6- Opter pour une administration centralisée

L’efficacité passe aussi par une vision unifiée des systèmes et traitements. Dans ce cadre, des solutions DCIM (Data Center Infrastructure Management), dont HPE OneView, proposent un tableau de bord pour l’intégralité de votre infrastructure.
Quel que soit le nombre de serveurs, profils et boitiers, vous disposez d’une vision globale et unique pour gérer vos ressources et mieux cerner à quel point elles sont pleinement utilisées.
Les solutions DCIM favorisent aussi une prise de décision proactive, permettant de mieux anticiper les évolutions ou les pannes. Vous pouvez même provisionner des ressources physiques, virtuelles et conteneurisées à l’aide d’une simple ligne de code via l’API proposée par HPE OneView.

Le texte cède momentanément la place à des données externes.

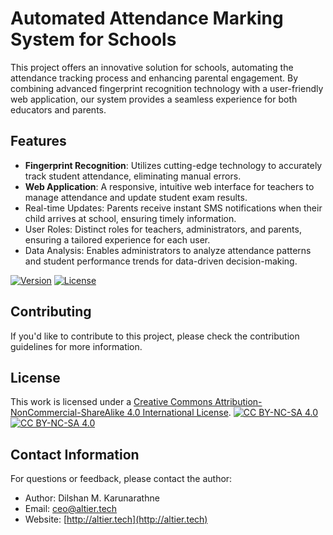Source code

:# Automated Attendance Marking System for Schools

This project offers an innovative solution for schools, automating the attendance tracking process 
and enhancing parental engagement. By combining advanced fingerprint recognition technology with a 
user-friendly web application, our system provides a seamless experience for both educators and parents.

## Features

- **Fingerprint Recognition**: Utilizes cutting-edge technology to accurately track student attendance, 
eliminating manual errors.
- **Web Application**: A responsive, intuitive web interface for teachers to manage attendance and update 
student exam results.
- Real-time Updates: Parents receive instant SMS notifications when their child arrives at school, 
ensuring timely information.
- User Roles: Distinct roles for teachers, administrators, and parents, ensuring a tailored experience for each user.
- Data Analysis: Enables administrators to analyze attendance patterns and student performance trends 
for data-driven decision-making.

[![Version](https://img.shields.io/badge/version-1.0-brightgreen.svg)](https://pypi.org/project/ad-topic-recommender/)
[![License](https://img.shields.io/badge/license-CC%20BY--NC--SA%204.0-blue.svg)](https://creativecommons.org/licenses/by-nc-sa/4.0/)


## Contributing

If you'd like to contribute to this project, please check the contribution guidelines for more information.

## License

This work is licensed under a
[Creative Commons Attribution-NonCommercial-ShareAlike 4.0 International License][cc-by-nc-sa].
[![CC BY-NC-SA 4.0][cc-by-nc-sa-shield]][cc-by-nc-sa]  
[![CC BY-NC-SA 4.0][cc-by-nc-sa-image]][cc-by-nc-sa] 

[cc-by-nc-sa]: http://creativecommons.org/licenses/by-nc-sa/4.0/
[cc-by-nc-sa-image]: https://licensebuttons.net/l/by-nc-sa/4.0/88x31.png
[cc-by-nc-sa-shield]: https://img.shields.io/badge/License-CC%20BY--NC--SA%204.0-lightgrey.svg

## Contact Information

For questions or feedback, please contact the author:

- Author: Dilshan M. Karunarathne
- Email: ceo@altier.tech
- Website: [http://altier.tech](http://altier.tech)

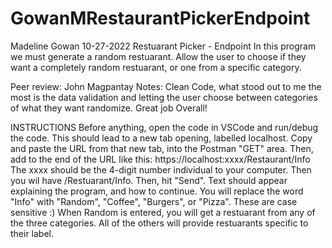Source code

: # GowanMRestaurantPickerEndpoint
Madeline Gowan
10-27-2022
Restuarant Picker - Endpoint
In this program we must generate a random restuarant. Allow the user to choose if they want a completely random restuarant, or one from a specific category.

Peer review: John Magpantay                        Notes: Clean Code, what stood out to me the most is the data validation and letting the user choose between categories of what they want randomize. Great job Overall!

INSTRUCTIONS
Before anything, open the code in VSCode and run/debug the code. This should lead to a new tab opening, labelled localhost. Copy and paste the URL from that new tab, into the Postman "GET" area. Then, add to the end of the URL like this:
https://localhost:xxxx/Restaurant/Info
The xxxx should be the 4-digit number individual to your computer. Then you wil have /Restuarant/Info. Then, hit "Send". Text should appear explaining the program, and how to continue. You will replace the word "Info" with "Random", "Coffee", "Burgers", or "Pizza". These are case sensitive :) When Random is entered, you will get a restuarant from any of the three categories. All of the others will provide restuarants specific to their label.
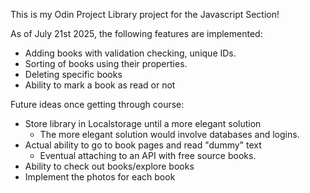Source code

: This is my Odin Project Library project for the Javascript Section!

As of July 21st 2025, the following features are implemented:
- Adding books with validation checking, unique IDs.
- Sorting of books using their properties.
- Deleting specific books
- Ability to mark a book as read or not

Future ideas once getting through course:
- Store library in Localstorage until a more elegant solution
  - The more elegant solution would involve databases and logins.
- Actual ability to go to book pages and read "dummy" text
  - Eventual attaching to an API with free source books.
- Ability to check out books/explore books
- Implement the photos for each book 
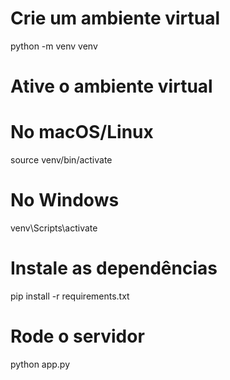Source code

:# Crie um ambiente virtual
python -m venv venv

# Ative o ambiente virtual

# No macOS/Linux
source venv/bin/activate

# No Windows
venv\Scripts\activate

# Instale as dependências
pip install -r requirements.txt

# Rode o servidor
python app.py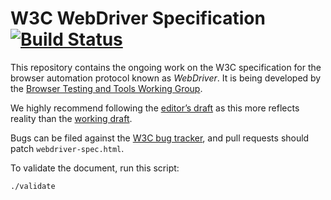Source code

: # W3C WebDriver Specification [![Build Status](https://travis-ci.org/w3c/webdriver.svg)](https://travis-ci.org/w3c/webdriver)

This repository contains the ongoing work on the W3C specification
for the browser automation protocol known as _WebDriver_.
It is being developed by the [Browser Testing and Tools Working Group](http://www.w3.org/testing/browser/).

We highly recommend following the [editor’s draft](https://w3c.github.io/webdriver/webdriver-spec.html)
as this more reflects reality than the [working draft](http://www.w3.org/TR/webdriver/).

Bugs can be filed against the [W3C bug tracker](https://www.w3.org/Bugs/Public/enter_bug.cgi?comment=&blocked=20860&short_desc=%5BWebDriver%20Spec%5D%3A%20&product=Browser%20Test%2FTools%20WG&component=WebDriver),
and pull requests should patch `webdriver-spec.html`.

To validate the document, run this script:

    ./validate
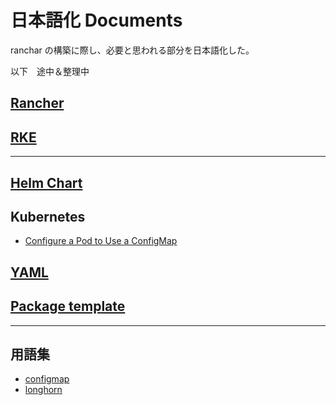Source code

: # 日本語化 Documents

ranchar の構築に際し、必要と思われる部分を日本語化した。

以下　途中＆整理中


## [Rancher](rancher/rancher/rancher.md)

## [RKE](rancher/RKE/menu.md)

---

## [Helm Chart](catalog/making/helmchart/helmchart.md)

## Kubernetes
- [Configure a Pod to Use a ConfigMap](catalog/making/configmap/configmap.md)

## [YAML](catalog/making/yaml/yaml.md)

## [Package template](catalog/making/package/package.md)

---
## 用語集

- [configmap](readme/configmap/configmap.md)
- [longhorn](readme/longhorn/longhorn.md)

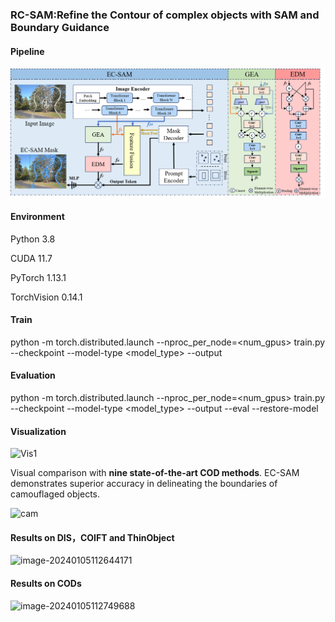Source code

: ### RC-SAM:Refine the Contour of complex objects with SAM and Boundary Guidance

#### Pipeline

![pipeline](figs/pipeline.png)

#### Environment

Python 3.8

CUDA 11.7

PyTorch 1.13.1

TorchVision 0.14.1

#### Train

python -m torch.distributed.launch --nproc_per_node=<num_gpus> train.py --checkpoint <your checkpoint path> --model-type <model_type> --output <your output path>

#### Evaluation

python -m torch.distributed.launch --nproc_per_node=<num_gpus> train.py --checkpoint <your checkpoint path> --model-type <model_type> --output <your output path> --eval --restore-model <your training_checkpoint path>

#### **Visualization**

![Vis1](C:\Users\Administrator-PC\OneDrive\桌面\FormattingGuidelines-IJCAI-23\Vis1.png)

Visual comparison with **nine state-of-the-art COD methods**. EC-SAM demonstrates superior accuracy in delineating the boundaries of camouflaged objects.

![cam](C:\Users\Administrator-PC\OneDrive\桌面\FormattingGuidelines-IJCAI-23\cam.jpg)

#### Results on DIS，COIFT and ThinObject

![image-20240105112644171](C:\Users\Administrator-PC\AppData\Roaming\Typora\typora-user-images\image-20240105112644171.png)

#### Results on CODs

![image-20240105112749688](C:\Users\Administrator-PC\AppData\Roaming\Typora\typora-user-images\image-20240105112749688.png)

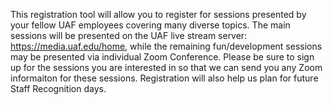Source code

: This registration tool will allow you to register for sessions presented by your fellow UAF employees covering many diverse topics.  The main sessions will be presented on the UAF live stream server: https://media.uaf.edu/home, while the remaining fun/development sessions may be presented via individual Zoom Conference. Please be sure to sign up for the sessions you are interested in so that we can send you any Zoom informaiton for these sessions.  Registration will also help us plan for future Staff Recognition days.
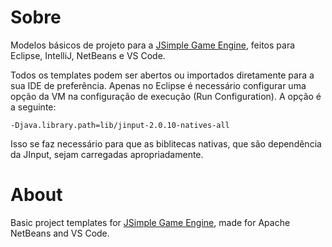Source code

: # Sobre
Modelos básicos de projeto para a [JSimple Game Engine](https://github.com/davidbuzatto/JSGE), feitos para Eclipse, IntelliJ, NetBeans e VS Code.

Todos os templates podem ser abertos ou importados diretamente para a sua IDE de preferência. Apenas no Eclipse é necessário configurar uma opção da VM na configuração de execução (Run Configuration). A opção é a seguinte:

    -Djava.library.path=lib/jinput-2.0.10-natives-all

Isso se faz necessário para que as biblitecas nativas, que são dependência da JInput, sejam carregadas apropriadamente.


# About
Basic project templates for [JSimple Game Engine](https://github.com/davidbuzatto/JSGE), made for Apache NetBeans and VS Code.

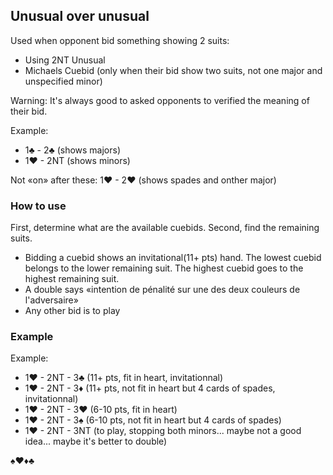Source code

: ## Unusual over unusual

Used when opponent bid something showing 2 suits:
 - Using 2NT Unusual
 - Michaels Cuebid (only when their bid show two suits, not one major and unspecified minor)

Warning: It's always good to asked opponents to verified the meaning of their bid.

Example:
 - 1♣ - 2♣ (shows majors)
 - 1♥ - 2NT (shows minors)
 
Not «on» after these:
1♥ - 2♥ (shows spades and onther major)
 
### How to use

First, determine what are the available cuebids.
Second, find the remaining suits.

 - Bidding a cuebid shows an invitational(11+ pts) hand. The lowest cuebid belongs to the lower remaining suit. The highest cuebid goes to the highest remaining suit.
 - A double says «intention de pénalité sur une des deux couleurs de l'adversaire»
 - Any other bid is to play

### Example

Example: 
- 1♥ - 2NT - 3♣ (11+ pts, fit in heart, invitationnal)
- 1♥ - 2NT - 3♦ (11+ pts, not fit in heart but 4 cards of spades, invitationnal)
- 1♥ - 2NT - 3♥ (6-10 pts, fit in heart)
- 1♥ - 2NT - 3♠ (6-10 pts, not fit in heart but 4 cards of spades)
- 1♥ - 2NT - 3NT (to play, stopping both minors... maybe not a good idea... maybe it's better to double)


 ♠♥♦♣
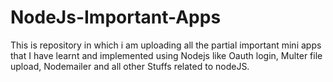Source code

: # NodeJs-Important-Apps
This is repository in which i am uploading all the partial important mini apps that I have learnt and implemented using Nodejs like Oauth login,
Multer file upload, Nodemailer and all other Stuffs related to nodeJS.
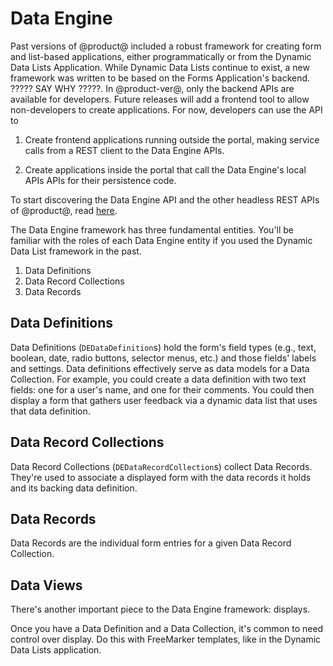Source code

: # Data Engine

Past versions of @product@ included a robust framework for creating form and
list-based applications, either programmatically or from the Dynamic Data Lists
Application. While Dynamic Data Lists continue to exist, a new framework was
written to be based on the Forms Application's backend. ????? SAY WHY ?????. In
@product-ver@, only the backend APIs are available for developers. Future
releases will add a frontend tool to allow non-developers to create
applications. For now, developers can use the API to 

1.  Create frontend applications running outside the portal, making service
    calls from a REST client to the Data Engine APIs.

2.  Create applications inside the portal that call the Data Engine's local APIs
    APIs for their persistence code.

To start discovering the Data Engine API and the other headless REST APIs of
@product@, read
[here](/docs/7-2/deploy/-/knowledge_base/d/get-started-discover-the-api). 

The Data Engine framework has three fundamental entities. You'll be familiar
with the roles of each Data Engine entity if you used the Dynamic Data List
framework in the past.

1.  Data Definitions
2.  Data Record Collections
3.  Data Records

##  Data Definitions

Data Definitions (`DEDataDefinition`s) hold the form's field types (e.g., text,
boolean, date, radio buttons, selector menus, etc.) and those fields' labels and
settings. Data definitions effectively serve as data models for a Data
Collection. For example, you could create a data definition with two text
fields: one for a user's name, and one for their comments. You could then
display a form that gathers user feedback via a dynamic data list that uses that
data definition. 
<!--Link to swaggerhub for data defs, and the other entities?-->

## Data Record Collections

Data Record Collections (`DEDataRecordCollection`s) collect Data Records.
They're used to associate a displayed form with the data records it holds and
its backing data definition.

## Data Records

Data Records are the individual form entries for a given Data Record
Collection.

## Data Views

There's another important piece to the Data Engine framework: displays.

Once you have a Data Definition and a Data Collection, it's common to need
control over display. Do this with FreeMarker templates, like in the Dynamic
Data Lists application.

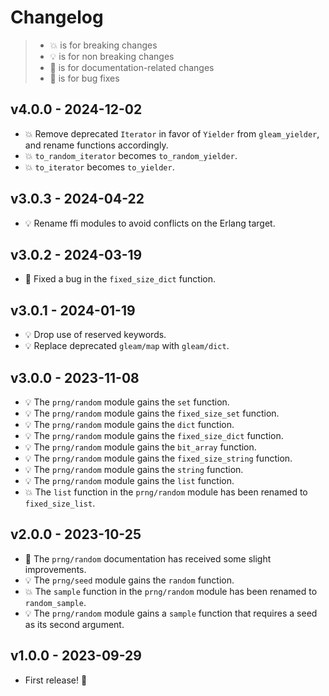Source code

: # Changelog

> - 💥 is for breaking changes
> - 💡 is for non breaking changes
> - 📓 is for documentation-related changes
> - 🐛 is for bug fixes

## v4.0.0 - 2024-12-02

- 💥 Remove deprecated `Iterator` in favor of `Yielder` from `gleam_yielder`, and rename functions accordingly.
- 💥 `to_random_iterator` becomes `to_random_yielder`.
- 💥 `to_iterator` becomes `to_yielder`.

## v3.0.3 - 2024-04-22

- 💡 Rename ffi modules to avoid conflicts on the Erlang target.

## v3.0.2 - 2024-03-19

- 🐛 Fixed a bug in the `fixed_size_dict` function.

## v3.0.1 - 2024-01-19

- 💡 Drop use of reserved keywords.
- 💡 Replace deprecated `gleam/map` with `gleam/dict`.

## v3.0.0 - 2023-11-08

- 💡 The `prng/random` module gains the `set` function.
- 💡 The `prng/random` module gains the `fixed_size_set` function.
- 💡 The `prng/random` module gains the `dict` function.
- 💡 The `prng/random` module gains the `fixed_size_dict` function.
- 💡 The `prng/random` module gains the `bit_array` function.
- 💡 The `prng/random` module gains the `fixed_size_string` function.
- 💡 The `prng/random` module gains the `string` function.
- 💡 The `prng/random` module gains the `list` function.
- 💥 The `list` function in the `prng/random` module has been renamed to
  `fixed_size_list`.

## v2.0.0 - 2023-10-25

- 📓 The `prng/random` documentation has received some slight improvements.
- 💡 The `prng/seed` module gains the `random` function.
- 💥 The `sample` function in the `prng/random` module has been renamed to
  `random_sample`.
- 💡 The `prng/random` module gains a `sample` function that requires a seed as
  its second argument.

## v1.0.0 - 2023-09-29

- First release! 🎉
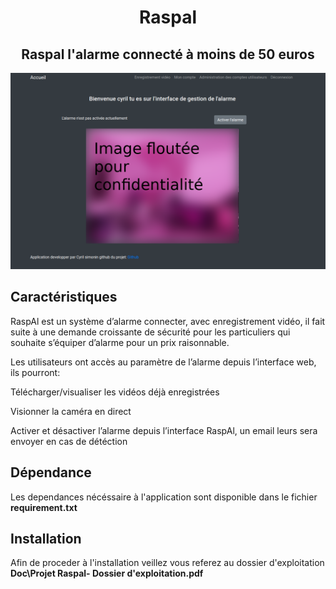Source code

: <h1 align="center"> Raspal </h1>

<h2 align="center">Raspal l'alarme connecté à moins de 50 euros</h2>

<p align="center"><img src="Doc/interface.png"></p>


## Caractéristiques
RaspAl est un système d’alarme connecter, avec enregistrement vidéo, il fait suite à une demande croissante de sécurité pour les particuliers qui souhaite s’équiper d’alarme pour un prix raisonnable.

Les utilisateurs ont accès au paramètre de l’alarme depuis l’interface web, ils pourront:

Télécharger/visualiser les vidéos déjà enregistrées

Visionner la caméra en direct

Activer et désactiver l’alarme depuis l’interface RaspAl, un email leurs sera envoyer en cas de détéction


## Dépendance

Les dependances nécéssaire à l'application sont disponible dans le fichier **requirement.txt** 

## Installation

Afin de proceder à l'installation veillez vous referez au dossier d'exploitation **Doc\\Projet Raspal- Dossier d'exploitation.pdf**

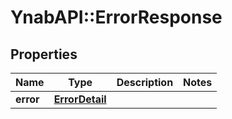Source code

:# YnabAPI::ErrorResponse

## Properties
Name | Type | Description | Notes
------------ | ------------- | ------------- | -------------
**error** | [**ErrorDetail**](ErrorDetail.md) |  |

7- Adopter le cloud et penser hybride

Elasticité, réactivité, souplesse, agilité, nouvelle équation économique … le cloud public offre de nombreux avantages. Il constitue un atout pour simplifier votre datacenter, le déchargeant par exemple de ressources peu exploitées et donc inutilement coûteuses.
Toutefois, pour que vos débordements dans le ou les cloud(s) public(s) puissent être perçus comme une extension naturelle du datacenter, vous avez besoin de solutions de gestion de cloud hybride.
Le projet New Stack de HPE, par exemple, offre une supervision avancée des environnements hybrides, avec la possibilité de provisionner et orchestrer des ressources on-premises ou dans les clouds publics, le tout en optimisant les coûts et l’utilisation des ressources.

8 -Automatiser tout ce qui peut l’être

Serveurs physiques et virtualisés, équipements réseau, bases de données, middlewares… l’automatisation a gagné toutes les strates du datacenter. Elle libère les collaborateurs des tâches répétitives et ingrates et limite les risques d’erreurs ou d’oubli tout en leur permettant de se concentrer sur des missions à valeur ajoutée. Pour tirer le meilleur profit de l’automatisation, adoptez les API unifiées (comme celles de HPE OneView) ou les solutions logicielles plus évoluées à l’instar d’HPE Data Center Automation, une appliance virtuelle qui automatise les tâches IT et orchestre les processus IT tels que le provisioning, le patching, l’audit, le suivi de conformité, etc. et ce sur des environnements homogènes ou pas.

9- Mettez le Big Data au service de l’IT

Capitaliser sur les données n’est pas uniquement réservé aux métiers ! En exploitant les données collectées de part et d’autre, l’IT maîtrise mieux ses environnements, gagne en compréhension sur les interdépendances et optimise la sécurité de ses infrastructures.
D’autant qu’elle dispose aujourd’hui des mêmes outils analytiques que les métiers, certains services d’analyse dédiés à l’IT étant même commercialisés en mode SaaS.
C’est notamment le cas de HPE Smart Data Center Analytics, une solution qui agrège les informations Netflow, sFlow ou CMS, les analyse et délivre des recommandations.

10- Optimiser la consommation énergétique

Enfin, toute optimisation doit tendre vers une diminution de la consommation énergétique. Typiquement, la consolidation sur de nouveaux serveurs moins énergivores, l’adoption de systèmes hyperconvergés ou d’infrastructure composable contribuent à réduire le nombre de serveurs mais aussi l’occupation d’espace, réduisant d’autant les besoins en refroidissement.
Dans cette perspective, privilégiez les serveurs dotés de fonctions avancées, tels les HPE Gen 10. « Leur fonction Intelligent System Tuning ajuste dynamiquement la performance des serveurs en fonction des besoins du workload. Il en découle des économies d’énergie conséquentes » explique Tim Peters, VP Servers de HPE.